§ EXERCISE: Only lines containing the string "Alan" belong in the answer; copy all of them from the entries.

§ SUPPLIED MATERIAL:

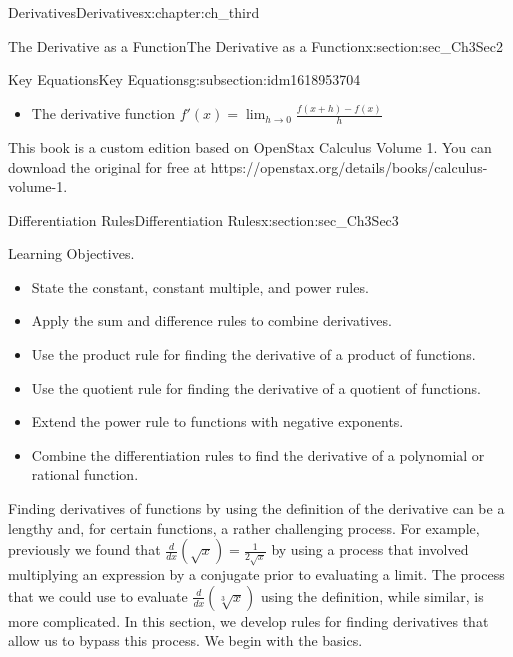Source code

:\documentclass[oneside,10pt,]{book}
\numberwithin{equation}{section}
\begin{document}
\begin{chapterptx}{Derivatives}{}{Derivatives}{}{}{x:chapter:ch_third}
\begin{sectionptx}{The Derivative as a Function}{}{The Derivative as a Function}{}{}{x:section:sec_Ch3Sec2}
\typeout{************************************************}
%
\begin{subsectionptx}{Key Equations}{}{Key Equations}{}{}{g:subsection:idm1618953704}
%
\begin{itemize}[label=\textbullet]
\item{}The derivative function \(f'(x)=\lim_{h\to 0}\frac{f(x+h)-f(x)}{h}\)%
\end{itemize}
\end{subsectionptx}
This book is a custom edition based on OpenStax Calculus Volume 1. You can download the original for free at https:\slash{}\slash{}openstax.org\slash{}details\slash{}books\slash{}calculus-volume-1.%
\end{sectionptx}
%
%
\typeout{************************************************}
\typeout{************************************************}
%
\begin{sectionptx}{Differentiation Rules}{}{Differentiation Rules}{}{}{x:section:sec_Ch3Sec3}
\begin{introduction}{Learning Objectives.}%
%
\begin{itemize}[label=\textbullet]
\item{}State the constant, constant multiple, and power rules.%
\item{}Apply the sum and difference rules to combine derivatives.%
\item{}Use the product rule for finding the derivative of a product of functions.%
\item{}Use the quotient rule for finding the derivative of a quotient of functions.%
\item{}Extend the power rule to functions with negative exponents.%
\item{}Combine the differentiation rules to find the derivative of a polynomial or rational function.%
\end{itemize}
Finding derivatives of functions by using the definition of the derivative can be a lengthy and, for certain functions, a rather challenging process. For example, previously we found that \(\frac{d}{dx}(\sqrt{x})=\frac{1}{2\sqrt{x}}\) by using a process that involved multiplying an expression by a conjugate prior to evaluating a limit. The process that we could use to evaluate \(\frac{d}{dx}(\sqrt[3]{x})\) using the definition, while similar, is more complicated. In this section, we develop rules for finding derivatives that allow us to bypass this process. We begin with the basics.%
\end{introduction}%

\end{sectionptx}
\end{chapterptx}
\end{document}
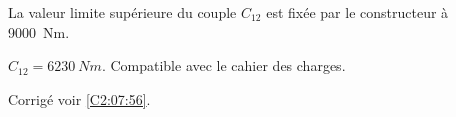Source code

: La valeur limite supérieure du couple $C_{12}$ est fixée par le constructeur à \SI{9000}{Nm}.

\ifprof
 $C_{12} = \SI{6230}{Nm}$. Compatible avec le cahier des charges. 
\else
\fi







\ifprof
\else
\begin{flushright}
\footnotesize{Corrigé  voir \ref{C2:07:56}.}
\end{flushright}%
\fi 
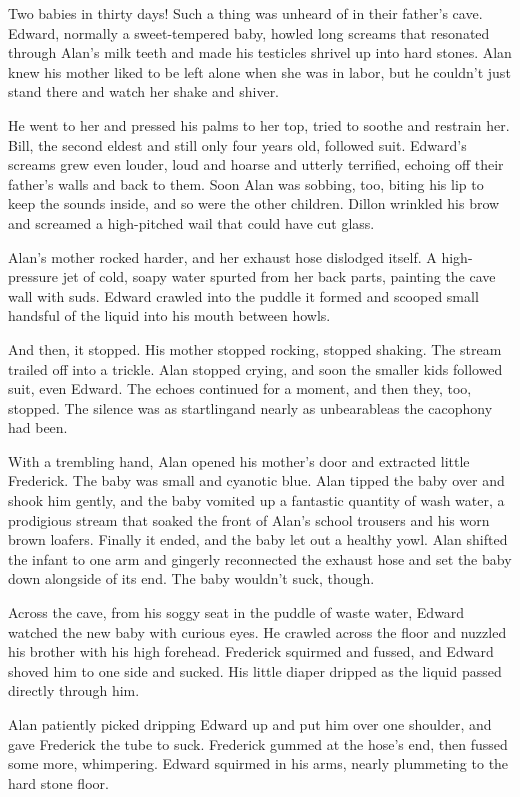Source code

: Two babies in thirty days!  Such a thing was unheard of in their
father's cave.  Edward, normally a sweet-tempered baby, howled long
screams that resonated through Alan's milk teeth and made his
testicles shrivel up into hard stones.  Alan knew his mother liked to
be left alone when she was in labor, but he couldn't just stand there
and watch her shake and shiver.

He went to her and pressed his palms to her top, tried to soothe and
restrain her.  Bill, the second eldest and still only four years old,
followed suit.  Edward's screams grew even louder, loud and hoarse and
utterly terrified, echoing off their father's walls and back to them. 
Soon Alan was sobbing, too, biting his lip to keep the sounds inside,
and so were the other children.  Dillon wrinkled his brow and screamed
a high-pitched wail that could have cut glass.

Alan's mother rocked harder, and her exhaust hose dislodged itself.  A
high-pressure jet of cold, soapy water spurted from her back parts,
painting the cave wall with suds.  Edward crawled into the puddle it
formed and scooped small handsful of the liquid into his mouth between
howls.

And then, it stopped.  His mother stopped rocking, stopped shaking. 
The stream trailed off into a trickle.  Alan stopped crying, and soon
the smaller kids followed suit, even Edward.  The echoes continued for
a moment, and then they, too, stopped.  The silence was as
startling\dash{}and nearly as unbearable\dash{}as the cacophony had been.

With a trembling hand, Alan opened his mother's door and extracted
little Frederick.  The baby was small and cyanotic blue.  Alan tipped
the baby over and shook him gently, and the baby vomited up a
fantastic quantity of wash water, a prodigious stream that soaked the
front of Alan's school trousers and his worn brown loafers.  Finally
it ended, and the baby let out a healthy yowl.  Alan shifted the
infant to one arm and gingerly reconnected the exhaust hose and set
the baby down alongside of its end.  The baby wouldn't suck, though.

Across the cave, from his soggy seat in the puddle of waste water,
Edward watched the new baby with curious eyes.  He crawled across the
floor and nuzzled his brother with his high forehead.  Frederick
squirmed and fussed, and Edward shoved him to one side and sucked. 
His little diaper dripped as the liquid passed directly through him.

Alan patiently picked dripping Edward up and put him over one
shoulder, and gave Frederick the tube to suck.  Frederick gummed at
the hose's end, then fussed some more, whimpering.  Edward squirmed in
his arms, nearly plummeting to the hard stone floor.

§ ANSWER TO THE PROBLEM:
screams that resonated through Alan's milk teeth and made his
testicles shrivel up into hard stones.  Alan knew his mother liked to
Soon Alan was sobbing, too, biting his lip to keep the sounds inside,
Alan's mother rocked harder, and her exhaust hose dislodged itself.  A
The stream trailed off into a trickle.  Alan stopped crying, and soon
With a trembling hand, Alan opened his mother's door and extracted
little Frederick.  The baby was small and cyanotic blue.  Alan tipped
front of Alan's school trousers and his worn brown loafers.  Finally
it ended, and the baby let out a healthy yowl.  Alan shifted the
Alan patiently picked dripping Edward up and put him over one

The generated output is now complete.